-- Data in this exercise follows --

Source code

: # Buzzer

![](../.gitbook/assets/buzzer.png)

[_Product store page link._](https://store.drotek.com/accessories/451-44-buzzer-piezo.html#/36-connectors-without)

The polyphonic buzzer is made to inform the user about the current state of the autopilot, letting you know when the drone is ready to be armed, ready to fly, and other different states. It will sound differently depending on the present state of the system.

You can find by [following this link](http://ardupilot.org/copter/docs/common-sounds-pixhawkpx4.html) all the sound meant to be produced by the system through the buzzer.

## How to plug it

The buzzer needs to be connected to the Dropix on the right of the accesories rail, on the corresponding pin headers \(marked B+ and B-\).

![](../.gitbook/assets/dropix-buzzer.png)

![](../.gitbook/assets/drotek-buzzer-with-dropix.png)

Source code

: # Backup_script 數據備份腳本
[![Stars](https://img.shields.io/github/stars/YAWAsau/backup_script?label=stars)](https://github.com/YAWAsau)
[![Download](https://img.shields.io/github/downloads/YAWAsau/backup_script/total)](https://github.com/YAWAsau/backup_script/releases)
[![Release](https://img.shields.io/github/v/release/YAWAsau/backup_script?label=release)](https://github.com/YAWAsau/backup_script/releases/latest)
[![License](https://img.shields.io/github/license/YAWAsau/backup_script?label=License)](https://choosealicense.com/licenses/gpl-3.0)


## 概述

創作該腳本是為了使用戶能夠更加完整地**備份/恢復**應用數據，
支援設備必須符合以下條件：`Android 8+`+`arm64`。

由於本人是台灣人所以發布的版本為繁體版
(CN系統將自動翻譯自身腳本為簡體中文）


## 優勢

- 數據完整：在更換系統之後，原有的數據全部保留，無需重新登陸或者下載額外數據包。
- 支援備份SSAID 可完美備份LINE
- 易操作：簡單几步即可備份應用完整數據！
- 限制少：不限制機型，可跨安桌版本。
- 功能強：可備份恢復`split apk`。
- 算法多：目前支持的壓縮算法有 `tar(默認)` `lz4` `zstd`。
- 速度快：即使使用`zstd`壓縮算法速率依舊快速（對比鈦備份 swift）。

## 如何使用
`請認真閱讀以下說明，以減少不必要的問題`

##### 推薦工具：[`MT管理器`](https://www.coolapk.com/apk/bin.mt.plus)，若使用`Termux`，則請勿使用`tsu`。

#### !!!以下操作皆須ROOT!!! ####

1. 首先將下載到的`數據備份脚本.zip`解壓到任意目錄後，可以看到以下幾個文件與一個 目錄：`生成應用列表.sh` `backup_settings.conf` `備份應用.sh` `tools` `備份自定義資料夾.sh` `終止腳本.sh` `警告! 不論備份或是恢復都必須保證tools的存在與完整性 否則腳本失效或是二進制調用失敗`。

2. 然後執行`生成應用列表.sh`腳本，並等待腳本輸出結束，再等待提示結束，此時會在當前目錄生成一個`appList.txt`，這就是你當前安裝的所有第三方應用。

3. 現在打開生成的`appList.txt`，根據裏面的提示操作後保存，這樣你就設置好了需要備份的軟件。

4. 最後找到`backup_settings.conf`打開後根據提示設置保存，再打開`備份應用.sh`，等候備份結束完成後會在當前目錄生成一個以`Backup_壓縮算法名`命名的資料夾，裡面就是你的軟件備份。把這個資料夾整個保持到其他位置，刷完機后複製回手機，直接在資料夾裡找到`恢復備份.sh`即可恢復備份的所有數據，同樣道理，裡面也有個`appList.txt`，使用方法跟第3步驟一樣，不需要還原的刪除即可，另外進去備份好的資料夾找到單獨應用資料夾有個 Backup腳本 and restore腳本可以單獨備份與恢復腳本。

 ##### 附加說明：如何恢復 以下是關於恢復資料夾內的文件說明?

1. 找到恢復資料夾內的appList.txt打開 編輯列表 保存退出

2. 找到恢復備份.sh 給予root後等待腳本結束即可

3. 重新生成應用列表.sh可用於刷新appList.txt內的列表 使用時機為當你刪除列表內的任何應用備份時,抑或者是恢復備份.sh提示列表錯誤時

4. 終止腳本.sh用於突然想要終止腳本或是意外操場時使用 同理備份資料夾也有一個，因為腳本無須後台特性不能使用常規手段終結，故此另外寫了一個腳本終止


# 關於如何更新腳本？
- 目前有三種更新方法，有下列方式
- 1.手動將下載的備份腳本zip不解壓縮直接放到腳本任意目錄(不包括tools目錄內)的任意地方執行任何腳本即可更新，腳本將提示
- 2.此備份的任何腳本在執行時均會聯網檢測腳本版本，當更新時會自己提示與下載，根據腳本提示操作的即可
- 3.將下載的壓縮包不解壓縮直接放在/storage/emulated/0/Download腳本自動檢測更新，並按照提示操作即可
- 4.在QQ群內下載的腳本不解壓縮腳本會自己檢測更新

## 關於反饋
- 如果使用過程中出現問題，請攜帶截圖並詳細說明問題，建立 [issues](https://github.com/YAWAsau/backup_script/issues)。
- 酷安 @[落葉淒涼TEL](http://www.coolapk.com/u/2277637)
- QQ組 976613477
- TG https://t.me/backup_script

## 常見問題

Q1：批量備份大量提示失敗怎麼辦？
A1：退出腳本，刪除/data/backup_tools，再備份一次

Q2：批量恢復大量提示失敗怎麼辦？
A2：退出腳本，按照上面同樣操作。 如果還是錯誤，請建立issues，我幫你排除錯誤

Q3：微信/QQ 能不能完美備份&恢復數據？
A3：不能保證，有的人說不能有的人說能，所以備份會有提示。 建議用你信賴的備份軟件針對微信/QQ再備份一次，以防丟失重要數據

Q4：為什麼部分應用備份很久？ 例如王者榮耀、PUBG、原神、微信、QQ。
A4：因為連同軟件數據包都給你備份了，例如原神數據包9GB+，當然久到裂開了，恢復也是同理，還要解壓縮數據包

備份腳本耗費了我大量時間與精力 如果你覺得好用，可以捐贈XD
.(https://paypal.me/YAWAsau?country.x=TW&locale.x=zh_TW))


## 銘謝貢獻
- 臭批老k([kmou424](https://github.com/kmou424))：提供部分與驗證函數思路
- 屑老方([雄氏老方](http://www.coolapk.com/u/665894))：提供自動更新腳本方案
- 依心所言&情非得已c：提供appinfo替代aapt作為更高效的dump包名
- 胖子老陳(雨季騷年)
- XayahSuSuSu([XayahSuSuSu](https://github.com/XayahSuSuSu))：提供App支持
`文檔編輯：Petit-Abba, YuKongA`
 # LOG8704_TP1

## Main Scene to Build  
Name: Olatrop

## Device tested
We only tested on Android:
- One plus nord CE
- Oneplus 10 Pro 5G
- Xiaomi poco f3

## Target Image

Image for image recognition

-- Data in this exercise concluded --

■ Brief
Beginning at the line above with "- TG https://t.me/backup_script" and finishing at the line with "We only tested", return each line exactly and return nothing else.

■ Result
- TG https://t.me/backup_script

## 常見問題

Q1：批量備份大量提示失敗怎麼辦？
A1：退出腳本，刪除/data/backup_tools，再備份一次

Q2：批量恢復大量提示失敗怎麼辦？
A2：退出腳本，按照上面同樣操作。 如果還是錯誤，請建立issues，我幫你排除錯誤

Q3：微信/QQ 能不能完美備份&恢復數據？
A3：不能保證，有的人說不能有的人說能，所以備份會有提示。 建議用你信賴的備份軟件針對微信/QQ再備份一次，以防丟失重要數據

Q4：為什麼部分應用備份很久？ 例如王者榮耀、PUBG、原神、微信、QQ。
A4：因為連同軟件數據包都給你備份了，例如原神數據包9GB+，當然久到裂開了，恢復也是同理，還要解壓縮數據包

備份腳本耗費了我大量時間與精力 如果你覺得好用，可以捐贈XD
.(https://paypal.me/YAWAsau?country.x=TW&locale.x=zh_TW))


## 銘謝貢獻
- 臭批老k([kmou424](https://github.com/kmou424))：提供部分與驗證函數思路
- 屑老方([雄氏老方](http://www.coolapk.com/u/665894))：提供自動更新腳本方案
- 依心所言&情非得已c：提供appinfo替代aapt作為更高效的dump包名
- 胖子老陳(雨季騷年)
- XayahSuSuSu([XayahSuSuSu](https://github.com/XayahSuSuSu))：提供App支持
`文檔編輯：Petit-Abba, YuKongA`
 # LOG8704_TP1

## Main Scene to Build  
Name: Olatrop

## Device tested
We only tested on Android:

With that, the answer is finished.